São Paulo, 11 (AE) - Fernanda Montenegro já ganhou muitas definições nestes 50 anos nos quais perambula por palcos, estúdios, sertões e praças do Brasil e do mundo. Muitas chegaram perto de traduzir sua importância para a cultura brasileira, outras ficaram na tentativa. Mas a melhor definição de Fernanda Montenegro é a própria trajetória da atriz. Foram centenas de personagens interpretadas em 56 espetáculos teatrais, 12 longas-metragens, outras 12 produções para televisão, entre novelas e minisséries, além dezenas de prêmios recebidos em território nacional e internacional.

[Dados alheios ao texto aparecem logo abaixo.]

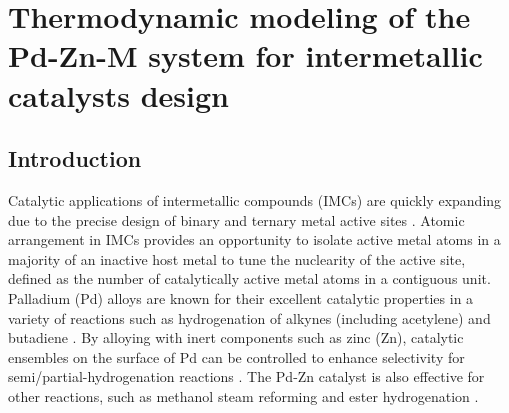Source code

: \chapter{Thermodynamic modeling of the Pd-Zn-M system for intermetallic catalysts design} \label{chap:intermetallics}

\section{Introduction} \label{intermetallics:sec:intro}
Catalytic applications of intermetallic compounds (IMCs) are quickly expanding due to the precise design of binary and ternary metal active sites \cite{armbruster2014intermetallic, dasgupta2019intermetallics, furukawa2017intermetallic, armbruster2020intermetallic, yang2020intermetallic}. Atomic arrangement in IMCs provides an opportunity to isolate active metal atoms in a majority of an inactive host metal to tune the nuclearity of the active site, defined as the number of catalytically active metal atoms in a contiguous unit. Palladium (Pd) alloys are known for their excellent catalytic properties in a variety of reactions such as hydrogenation of alkynes (including acetylene) and butadiene \cite{teschner2006alkyne, zhou2016pdzn, sarkany1993hydrogenation}. By alloying with inert components such as zinc (Zn), catalytic ensembles on the surface of Pd can be controlled to enhance selectivity for semi/partial-hydrogenation reactions \cite{zhou2016pdzn, Dasgupta2022}. The Pd-Zn catalyst is also effective for other reactions, such as methanol steam reforming and ester hydrogenation \cite{conant2008stability, green1993ester}.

Por tudo isso, conhecer a história de Fernanda Montenegro é enveredar pelos bastidores da dramaturgia brasileira. Parte dessa história poderá ser vista a partir de amanhã (12), na exposição "Fernanda EnCena - Retrospectiva 50 Anos", que ficará aberta no hall do Teatro do Sesc Pompéia até o dia 13 de fevereiro. A atriz estará presente amanhã no local para abrir a exposição. Quinta-feira, às 15 horas, ela fará, gratuitamente, a palestra "Conversa com Fernanda".

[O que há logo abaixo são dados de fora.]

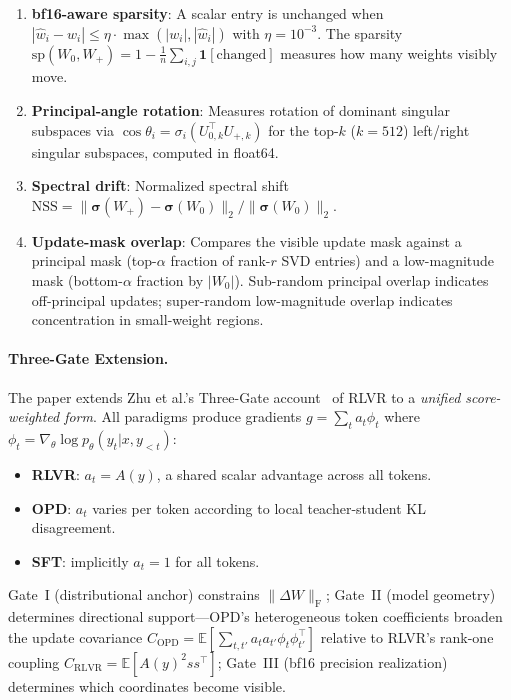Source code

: \documentclass[11pt,a4paper]{article}
\begin{document}
\begin{enumerate}
\item \textbf{bf16-aware sparsity}: A scalar entry is unchanged when $|\hat{w}_i - w_i| \leq \eta \cdot \max(|w_i|, |\hat{w}_i|)$ with $\eta = 10^{-3}$. The sparsity $\mathrm{sp}(W_0, W_+) = 1 - \frac{1}{n}\sum_{i,j}\mathbf{1}[\text{changed}]$ measures how many weights visibly move.
\item \textbf{Principal-angle rotation}: Measures rotation of dominant singular subspaces via $\cos\theta_i = \sigma_i(U_{0,k}^\top U_{+,k})$ for the top-$k$ ($k\!=\!512$) left/right singular subspaces, computed in float64.
\item \textbf{Spectral drift}: Normalized spectral shift $\mathrm{NSS} = \|\boldsymbol{\sigma}(W_+) - \boldsymbol{\sigma}(W_0)\|_2 / \|\boldsymbol{\sigma}(W_0)\|_2$.
\item \textbf{Update-mask overlap}: Compares the visible update mask against a principal mask (top-$\alpha$ fraction of rank-$r$ SVD entries) and a low-magnitude mask (bottom-$\alpha$ fraction by $|W_0|$). Sub-random principal overlap indicates off-principal updates; super-random low-magnitude overlap indicates concentration in small-weight regions.
\end{enumerate}

\paragraph{Three-Gate Extension.} The paper extends Zhu et al.'s Three-Gate account~\cite{zhu2025path} of RLVR to a \emph{unified score-weighted form}. All paradigms produce gradients $g = \sum_t a_t \phi_t$ where $\phi_t = \nabla_\theta \log p_\theta(y_t | x, y_{<t})$:
\begin{itemize}
\item \textbf{RLVR}: $a_t = A(y)$, a shared scalar advantage across all tokens.
\item \textbf{OPD}: $a_t$ varies per token according to local teacher-student KL disagreement.
\item \textbf{SFT}: implicitly $a_t = 1$ for all tokens.
\end{itemize}
Gate~I (distributional anchor) constrains $\|\Delta W\|_{\mathrm{F}}$; Gate~II (model geometry) determines directional support---OPD's heterogeneous token coefficients broaden the update covariance $C_{\mathrm{OPD}} = \mathbb{E}[\sum_{t,t'} a_t a_{t'} \phi_t \phi_{t'}^\top]$ relative to RLVR's rank-one coupling $C_{\mathrm{RLVR}} = \mathbb{E}[A(y)^2 s s^\top]$; Gate~III (bf16 precision realization) determines which coordinates become visible.
\end{document}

A mostra, concebida pelo cenógrafo J.C. Serroni, traz à luz fotografias, cartas, bilhetes, textos, esboços de figurinos, depoimentos e trilhas sonoras de espetáculos. Tudo distribuído harmoniosamente em 18 módulos, que mostram desde os primeiros passos nos palcos até a consagração com a indicação para o Oscar por "Central do Brasil". A mostra já passou por sete cidades: Rio, Brasília, Palmas, Belo Horizonte, Florianópolis, Curitiba e Campo Grande. Para Fernanda, a exposição é mais do que uma homenagem. É um espetáculo. "Ela é diversificada, é leve, não é uma exposição de museu", define a atriz. "Mostra uma viagem bonita - eu seria cretina se não admitisse isso -, mas não foi uma viagem solitária".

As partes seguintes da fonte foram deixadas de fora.